__AVAILABLE DATA__.
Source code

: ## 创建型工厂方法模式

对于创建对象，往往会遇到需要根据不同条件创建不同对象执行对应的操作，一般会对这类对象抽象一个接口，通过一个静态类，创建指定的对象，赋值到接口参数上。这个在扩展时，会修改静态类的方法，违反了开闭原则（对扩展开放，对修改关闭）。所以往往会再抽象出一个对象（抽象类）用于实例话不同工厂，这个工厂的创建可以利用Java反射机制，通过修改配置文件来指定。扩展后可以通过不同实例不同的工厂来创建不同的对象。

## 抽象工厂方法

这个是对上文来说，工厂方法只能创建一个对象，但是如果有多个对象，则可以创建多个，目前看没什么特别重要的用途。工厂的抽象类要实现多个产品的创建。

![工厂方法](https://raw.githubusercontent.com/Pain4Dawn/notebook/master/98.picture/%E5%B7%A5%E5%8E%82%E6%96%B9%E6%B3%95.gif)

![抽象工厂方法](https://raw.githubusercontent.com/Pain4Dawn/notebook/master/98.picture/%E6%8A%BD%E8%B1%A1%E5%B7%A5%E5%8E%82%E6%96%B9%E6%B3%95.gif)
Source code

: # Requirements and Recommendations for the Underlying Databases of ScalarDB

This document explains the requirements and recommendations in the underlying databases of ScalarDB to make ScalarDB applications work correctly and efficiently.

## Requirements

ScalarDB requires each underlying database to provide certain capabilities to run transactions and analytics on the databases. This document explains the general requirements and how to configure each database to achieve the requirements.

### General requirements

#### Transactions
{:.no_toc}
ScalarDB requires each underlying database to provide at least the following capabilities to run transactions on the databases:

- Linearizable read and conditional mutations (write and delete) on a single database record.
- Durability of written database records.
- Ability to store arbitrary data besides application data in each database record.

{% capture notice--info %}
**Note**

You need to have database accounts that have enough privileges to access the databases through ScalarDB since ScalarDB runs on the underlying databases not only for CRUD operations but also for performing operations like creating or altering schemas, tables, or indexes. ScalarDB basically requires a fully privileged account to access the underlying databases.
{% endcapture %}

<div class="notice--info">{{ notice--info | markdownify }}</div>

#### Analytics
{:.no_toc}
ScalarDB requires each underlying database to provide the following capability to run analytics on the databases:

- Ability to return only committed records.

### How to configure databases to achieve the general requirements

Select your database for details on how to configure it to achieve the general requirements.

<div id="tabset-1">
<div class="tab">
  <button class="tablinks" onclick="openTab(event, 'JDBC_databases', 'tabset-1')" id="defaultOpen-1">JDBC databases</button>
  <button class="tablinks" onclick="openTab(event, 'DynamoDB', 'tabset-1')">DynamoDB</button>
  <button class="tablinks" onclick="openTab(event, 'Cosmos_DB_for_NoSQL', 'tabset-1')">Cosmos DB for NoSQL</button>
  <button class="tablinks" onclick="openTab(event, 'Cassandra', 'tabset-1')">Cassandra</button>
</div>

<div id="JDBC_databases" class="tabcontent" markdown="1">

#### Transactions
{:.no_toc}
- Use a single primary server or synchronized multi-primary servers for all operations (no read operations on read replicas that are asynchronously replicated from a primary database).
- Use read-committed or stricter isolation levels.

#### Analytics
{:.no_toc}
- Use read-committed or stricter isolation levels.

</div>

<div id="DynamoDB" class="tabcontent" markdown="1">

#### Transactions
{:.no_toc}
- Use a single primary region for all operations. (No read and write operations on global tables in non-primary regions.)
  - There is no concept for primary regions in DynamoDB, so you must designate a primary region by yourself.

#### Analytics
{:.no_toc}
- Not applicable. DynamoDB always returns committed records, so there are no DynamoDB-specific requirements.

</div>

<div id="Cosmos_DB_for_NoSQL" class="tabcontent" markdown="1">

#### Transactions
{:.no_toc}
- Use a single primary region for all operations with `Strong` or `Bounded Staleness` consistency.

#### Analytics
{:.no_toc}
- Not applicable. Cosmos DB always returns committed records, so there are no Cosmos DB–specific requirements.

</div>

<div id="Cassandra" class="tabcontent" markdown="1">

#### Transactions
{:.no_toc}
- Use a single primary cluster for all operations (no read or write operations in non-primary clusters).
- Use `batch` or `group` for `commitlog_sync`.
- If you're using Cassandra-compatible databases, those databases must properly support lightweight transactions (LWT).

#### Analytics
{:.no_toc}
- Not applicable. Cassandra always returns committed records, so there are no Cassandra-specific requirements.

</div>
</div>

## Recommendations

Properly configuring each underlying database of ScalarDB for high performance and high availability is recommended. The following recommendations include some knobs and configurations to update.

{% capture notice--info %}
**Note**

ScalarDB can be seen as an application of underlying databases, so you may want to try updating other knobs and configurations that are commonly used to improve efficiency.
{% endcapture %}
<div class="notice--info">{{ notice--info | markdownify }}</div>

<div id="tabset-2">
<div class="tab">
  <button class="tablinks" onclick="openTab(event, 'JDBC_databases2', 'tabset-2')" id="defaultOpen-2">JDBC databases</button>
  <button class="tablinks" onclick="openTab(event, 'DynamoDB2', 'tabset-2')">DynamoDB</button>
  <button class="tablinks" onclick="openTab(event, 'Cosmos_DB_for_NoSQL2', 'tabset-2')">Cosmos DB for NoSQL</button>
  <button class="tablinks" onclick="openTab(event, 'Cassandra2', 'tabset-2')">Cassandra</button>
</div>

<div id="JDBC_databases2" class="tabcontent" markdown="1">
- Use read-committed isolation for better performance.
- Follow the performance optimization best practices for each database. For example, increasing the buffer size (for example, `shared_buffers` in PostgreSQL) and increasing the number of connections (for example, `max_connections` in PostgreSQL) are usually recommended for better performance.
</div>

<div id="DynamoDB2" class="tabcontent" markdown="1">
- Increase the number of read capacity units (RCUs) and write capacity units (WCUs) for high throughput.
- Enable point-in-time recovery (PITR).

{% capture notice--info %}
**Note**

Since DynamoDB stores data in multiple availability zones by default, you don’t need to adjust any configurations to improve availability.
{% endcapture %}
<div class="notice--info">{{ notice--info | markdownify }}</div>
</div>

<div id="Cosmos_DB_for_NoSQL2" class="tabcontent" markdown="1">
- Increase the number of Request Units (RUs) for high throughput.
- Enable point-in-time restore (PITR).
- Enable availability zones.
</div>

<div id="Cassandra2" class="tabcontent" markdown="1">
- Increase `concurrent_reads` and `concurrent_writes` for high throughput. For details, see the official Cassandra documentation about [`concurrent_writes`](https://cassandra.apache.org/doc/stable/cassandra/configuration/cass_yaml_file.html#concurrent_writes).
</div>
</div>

__EXERCISE INSTRUCTIONS__. Output the data exactly, so that every line matches the original.

__YOUR RESPONSE__.
Source code

: ## 创建型工厂方法模式

对于创建对象，往往会遇到需要根据不同条件创建不同对象执行对应的操作，一般会对这类对象抽象一个接口，通过一个静态类，创建指定的对象，赋值到接口参数上。这个在扩展时，会修改静态类的方法，违反了开闭原则（对扩展开放，对修改关闭）。所以往往会再抽象出一个对象（抽象类）用于实例话不同工厂，这个工厂的创建可以利用Java反射机制，通过修改配置文件来指定。扩展后可以通过不同实例不同的工厂来创建不同的对象。

## 抽象工厂方法

这个是对上文来说，工厂方法只能创建一个对象，但是如果有多个对象，则可以创建多个，目前看没什么特别重要的用途。工厂的抽象类要实现多个产品的创建。

![工厂方法](https://raw.githubusercontent.com/Pain4Dawn/notebook/master/98.picture/%E5%B7%A5%E5%8E%82%E6%96%B9%E6%B3%95.gif)

![抽象工厂方法](https://raw.githubusercontent.com/Pain4Dawn/notebook/master/98.picture/%E6%8A%BD%E8%B1%A1%E5%B7%A5%E5%8E%82%E6%96%B9%E6%B3%95.gif)
Source code

: # Requirements and Recommendations for the Underlying Databases of ScalarDB

This document explains the requirements and recommendations in the underlying databases of ScalarDB to make ScalarDB applications work correctly and efficiently.

## Requirements

ScalarDB requires each underlying database to provide certain capabilities to run transactions and analytics on the databases. This document explains the general requirements and how to configure each database to achieve the requirements.

### General requirements

#### Transactions
{:.no_toc}
ScalarDB requires each underlying database to provide at least the following capabilities to run transactions on the databases:

- Linearizable read and conditional mutations (write and delete) on a single database record.
- Durability of written database records.
- Ability to store arbitrary data besides application data in each database record.

{% capture notice--info %}
**Note**

You need to have database accounts that have enough privileges to access the databases through ScalarDB since ScalarDB runs on the underlying databases not only for CRUD operations but also for performing operations like creating or altering schemas, tables, or indexes. ScalarDB basically requires a fully privileged account to access the underlying databases.
{% endcapture %}

<div class="notice--info">{{ notice--info | markdownify }}</div>

#### Analytics
{:.no_toc}
ScalarDB requires each underlying database to provide the following capability to run analytics on the databases:

- Ability to return only committed records.

### How to configure databases to achieve the general requirements

Select your database for details on how to configure it to achieve the general requirements.

<div id="tabset-1">
<div class="tab">
  <button class="tablinks" onclick="openTab(event, 'JDBC_databases', 'tabset-1')" id="defaultOpen-1">JDBC databases</button>
  <button class="tablinks" onclick="openTab(event, 'DynamoDB', 'tabset-1')">DynamoDB</button>
  <button class="tablinks" onclick="openTab(event, 'Cosmos_DB_for_NoSQL', 'tabset-1')">Cosmos DB for NoSQL</button>
  <button class="tablinks" onclick="openTab(event, 'Cassandra', 'tabset-1')">Cassandra</button>
</div>

<div id="JDBC_databases" class="tabcontent" markdown="1">

#### Transactions
{:.no_toc}
- Use a single primary server or synchronized multi-primary servers for all operations (no read operations on read replicas that are asynchronously replicated from a primary database).
- Use read-committed or stricter isolation levels.

#### Analytics
{:.no_toc}
- Use read-committed or stricter isolation levels.

</div>

<div id="DynamoDB" class="tabcontent" markdown="1">

#### Transactions
{:.no_toc}
- Use a single primary region for all operations. (No read and write operations on global tables in non-primary regions.)
  - There is no concept for primary regions in DynamoDB, so you must designate a primary region by yourself.

#### Analytics
{:.no_toc}
- Not applicable. DynamoDB always returns committed records, so there are no DynamoDB-specific requirements.

</div>

<div id="Cosmos_DB_for_NoSQL" class="tabcontent" markdown="1">

#### Transactions
{:.no_toc}
- Use a single primary region for all operations with `Strong` or `Bounded Staleness` consistency.

#### Analytics
{:.no_toc}
- Not applicable. Cosmos DB always returns committed records, so there are no Cosmos DB–specific requirements.

</div>

<div id="Cassandra" class="tabcontent" markdown="1">

#### Transactions
{:.no_toc}
- Use a single primary cluster for all operations (no read or write operations in non-primary clusters).
- Use `batch` or `group` for `commitlog_sync`.
- If you're using Cassandra-compatible databases, those databases must properly support lightweight transactions (LWT).

#### Analytics
{:.no_toc}
- Not applicable. Cassandra always returns committed records, so there are no Cassandra-specific requirements.

</div>
</div>

## Recommendations

Properly configuring each underlying database of ScalarDB for high performance and high availability is recommended. The following recommendations include some knobs and configurations to update.

{% capture notice--info %}
**Note**

ScalarDB can be seen as an application of underlying databases, so you may want to try updating other knobs and configurations that are commonly used to improve efficiency.
{% endcapture %}
<div class="notice--info">{{ notice--info | markdownify }}</div>

<div id="tabset-2">
<div class="tab">
  <button class="tablinks" onclick="openTab(event, 'JDBC_databases2', 'tabset-2')" id="defaultOpen-2">JDBC databases</button>
  <button class="tablinks" onclick="openTab(event, 'DynamoDB2', 'tabset-2')">DynamoDB</button>
  <button class="tablinks" onclick="openTab(event, 'Cosmos_DB_for_NoSQL2', 'tabset-2')">Cosmos DB for NoSQL</button>
  <button class="tablinks" onclick="openTab(event, 'Cassandra2', 'tabset-2')">Cassandra</button>
</div>

<div id="JDBC_databases2" class="tabcontent" markdown="1">
- Use read-committed isolation for better performance.
- Follow the performance optimization best practices for each database. For example, increasing the buffer size (for example, `shared_buffers` in PostgreSQL) and increasing the number of connections (for example, `max_connections` in PostgreSQL) are usually recommended for better performance.
</div>

<div id="DynamoDB2" class="tabcontent" markdown="1">
- Increase the number of read capacity units (RCUs) and write capacity units (WCUs) for high throughput.
- Enable point-in-time recovery (PITR).

{% capture notice--info %}
**Note**

Since DynamoDB stores data in multiple availability zones by default, you don’t need to adjust any configurations to improve availability.
{% endcapture %}
<div class="notice--info">{{ notice--info | markdownify }}</div>
</div>

<div id="Cosmos_DB_for_NoSQL2" class="tabcontent" markdown="1">
- Increase the number of Request Units (RUs) for high throughput.
- Enable point-in-time restore (PITR).
- Enable availability zones.
</div>

<div id="Cassandra2" class="tabcontent" markdown="1">
- Increase `concurrent_reads` and `concurrent_writes` for high throughput. For details, see the official Cassandra documentation about [`concurrent_writes`](https://cassandra.apache.org/doc/stable/cassandra/configuration/cass_yaml_file.html#concurrent_writes).
</div>
</div>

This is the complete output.